Unnecessary locking while installing roles
ISSUE TYPE
- Bug Report
SUMMARY
Having a template linked with a project NOT marked for update on launch.
If this project have the file roles/requirements.yml it is forced to run the update playbook.
In f64d0dde5 were introduced some tags to only do the roles install, avoiding having to update the project (because it is marked not to).
At this point, only the block to run ansible-galaxy will be executed, reading the file PROJECT_PATH/roles/requirements.yml and installing the roles in JOB_PRIVATE_DATA_DIR/requirements_roles.
The update job is scheduled.
The run() method calls the pre_run_hook() of the RunProjectUpdate task which tries to adquire a lock for the project folder:
class RunProjectUpdate(BaseTask):
...
def pre_run_hook(self, instance, private_data_dir):
...
self.acquire_lock(instance)
This lock will be a file like /var/lib/awx/projects/_1__project_foo205016.lock, avoiding changes in the project dir while some project update job is running.
But this case is not going to modify the project path, only download roles in the tempdir, so I think the lock is unnecessary.
The file pointed by ansible-galaxy should be the copy of requirements.yml in the tempdir, avoding race conditions when the project is updated.
I am not sure if the copy of the project folder to the tempdir is done after or before the execution of the project_update.yml playbook.
ENVIRONMENT
- AWX version: devel
STEPS TO REPRODUCE
Create project with a roles/requirements.yml file.
Mark the project as not be updated on launch.
Create a template linked to that project.
Run several jobs of that template.
EXPECTED RESULTS
Jobs should run concurrently.
ACTUAL RESULTS
Jobs are run sequentially because they are stuck trying to get the lock to run the project_update.yml template.
ADDITIONAL INFORMATION
And maybe the update project playbook could download the roles to the project dir.
Then, when that dir is copied to the tempdir, ansible-galaxy maybe could skip some of them because they have the required version and the task could run faster
Thank you for your well-written arguments.
I am not sure if the copy of the project folder to the tempdir is done after or before the execution of the project_update.yml playbook.
After.
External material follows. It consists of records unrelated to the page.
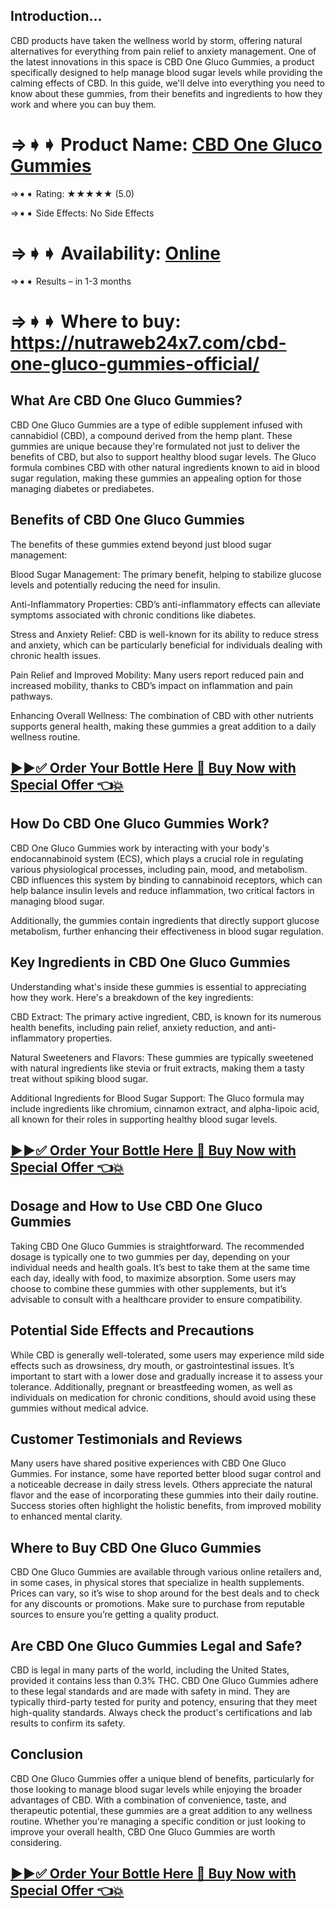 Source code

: ## Introduction...
CBD products have taken the wellness world by storm, offering natural alternatives for everything from pain relief to anxiety management. One of the latest innovations in this space is CBD One Gluco Gummies, a product specifically designed to help manage blood sugar levels while providing the calming effects of CBD. In this guide, we'll delve into everything you need to know about these gummies, from their benefits and ingredients to how they work and where you can buy them.

# ⇒➧➧ Product Name: [CBD One Gluco Gummies](https://nutraweb24x7.com/cbd-one-gluco-gummies-official/)

⇒➧➧ Rating: ★★★★★ (5.0)

⇒➧➧ Side Effects: No Side Effects

# ⇒➧➧ Availability: [Online](https://nutraweb24x7.com/cbd-one-gluco-gummies-official/)

⇒➧➧ Results – in 1-3 months

# ⇒➧➧ Where to buy: https://nutraweb24x7.com/cbd-one-gluco-gummies-official/

## What Are CBD One Gluco Gummies?
CBD One Gluco Gummies are a type of edible supplement infused with cannabidiol (CBD), a compound derived from the hemp plant. These gummies are unique because they're formulated not just to deliver the benefits of CBD, but also to support healthy blood sugar levels. The Gluco formula combines CBD with other natural ingredients known to aid in blood sugar regulation, making these gummies an appealing option for those managing diabetes or prediabetes.

## Benefits of CBD One Gluco Gummies
The benefits of these gummies extend beyond just blood sugar management:

Blood Sugar Management: The primary benefit, helping to stabilize glucose levels and potentially reducing the need for insulin.

Anti-Inflammatory Properties: CBD’s anti-inflammatory effects can alleviate symptoms associated with chronic conditions like diabetes.

Stress and Anxiety Relief: CBD is well-known for its ability to reduce stress and anxiety, which can be particularly beneficial for individuals dealing with chronic health issues.

Pain Relief and Improved Mobility: Many users report reduced pain and increased mobility, thanks to CBD’s impact on inflammation and pain pathways.

Enhancing Overall Wellness: The combination of CBD with other nutrients supports general health, making these gummies a great addition to a daily wellness routine.

## [▶▶✅ Order Your Bottle Here 🛒 Buy Now with Special Offer 👈💥](https://nutraweb24x7.com/cbd-one-gluco-gummies-official/)

## How Do CBD One Gluco Gummies Work?
CBD One Gluco Gummies work by interacting with your body's endocannabinoid system (ECS), which plays a crucial role in regulating various physiological processes, including pain, mood, and metabolism. CBD influences this system by binding to cannabinoid receptors, which can help balance insulin levels and reduce inflammation, two critical factors in managing blood sugar.

Additionally, the gummies contain ingredients that directly support glucose metabolism, further enhancing their effectiveness in blood sugar regulation.

## Key Ingredients in CBD One Gluco Gummies
Understanding what's inside these gummies is essential to appreciating how they work. Here's a breakdown of the key ingredients:

CBD Extract: The primary active ingredient, CBD, is known for its numerous health benefits, including pain relief, anxiety reduction, and anti-inflammatory properties.

Natural Sweeteners and Flavors: These gummies are typically sweetened with natural ingredients like stevia or fruit extracts, making them a tasty treat without spiking blood sugar.

Additional Ingredients for Blood Sugar Support: The Gluco formula may include ingredients like chromium, cinnamon extract, and alpha-lipoic acid, all known for their roles in supporting healthy blood sugar levels.

## [▶▶✅ Order Your Bottle Here 🛒 Buy Now with Special Offer 👈💥](https://nutraweb24x7.com/cbd-one-gluco-gummies-official/)

## Dosage and How to Use CBD One Gluco Gummies
Taking CBD One Gluco Gummies is straightforward. The recommended dosage is typically one to two gummies per day, depending on your individual needs and health goals. It’s best to take them at the same time each day, ideally with food, to maximize absorption. Some users may choose to combine these gummies with other supplements, but it’s advisable to consult with a healthcare provider to ensure compatibility.

## Potential Side Effects and Precautions
While CBD is generally well-tolerated, some users may experience mild side effects such as drowsiness, dry mouth, or gastrointestinal issues. It’s important to start with a lower dose and gradually increase it to assess your tolerance. Additionally, pregnant or breastfeeding women, as well as individuals on medication for chronic conditions, should avoid using these gummies without medical advice.

## Customer Testimonials and Reviews
Many users have shared positive experiences with CBD One Gluco Gummies. For instance, some have reported better blood sugar control and a noticeable decrease in daily stress levels. Others appreciate the natural flavor and the ease of incorporating these gummies into their daily routine. Success stories often highlight the holistic benefits, from improved mobility to enhanced mental clarity.

## Where to Buy CBD One Gluco Gummies
CBD One Gluco Gummies are available through various online retailers and, in some cases, in physical stores that specialize in health supplements. Prices can vary, so it’s wise to shop around for the best deals and to check for any discounts or promotions. Make sure to purchase from reputable sources to ensure you’re getting a quality product.

## Are CBD One Gluco Gummies Legal and Safe?
CBD is legal in many parts of the world, including the United States, provided it contains less than 0.3% THC. CBD One Gluco Gummies adhere to these legal standards and are made with safety in mind. They are typically third-party tested for purity and potency, ensuring that they meet high-quality standards. Always check the product's certifications and lab results to confirm its safety.

## Conclusion
CBD One Gluco Gummies offer a unique blend of benefits, particularly for those looking to manage blood sugar levels while enjoying the broader advantages of CBD. With a combination of convenience, taste, and therapeutic potential, these gummies are a great addition to any wellness routine. Whether you're managing a specific condition or just looking to improve your overall health, CBD One Gluco Gummies are worth considering.

## [▶▶✅ Order Your Bottle Here 🛒 Buy Now with Special Offer 👈💥](https://nutraweb24x7.com/cbd-one-gluco-gummies-official/)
This is a complication. I want to voice my agreement that if the project update's job_tags do not include any update_* tag, then:
- the folder copy could happen before the project playbook run
- it could operate completely within the job's tmp dir
- it would have no need to obtain the lock.
And maybe the update project playbook could download the roles to the project dir.
We want to do almost exactly that, issue https://github.com/ansible/awx/issues/5518 covers it. There are complications with using the project directory for a specific project, but some other subdirectory should work, specifics TBD. @fosterseth has been doing work reducing the locking. The proposal here is a possibility, but may be less necessary after a better caching solution for roles is worked out.
@AlanCoding does your linked issue (#5518) cover this issue (i.e., should this be dup'd away)? If not, what actually needs to be done here that's not covered in the other issue?
No, that doesn't fully cover this. This suggestion is much more nuanced.
If we do #5518, the need for this will be greatly reduced. I'll adjust tags somewhat to reflect that. We can reduce local locking from project syncs, but priority of it should be reconsidered after other improvements to roles/collections installs wrap up, and maybe scale testing will be relevant as well.
This has become a big problem for us when running multiple (~140) jobs from the same project.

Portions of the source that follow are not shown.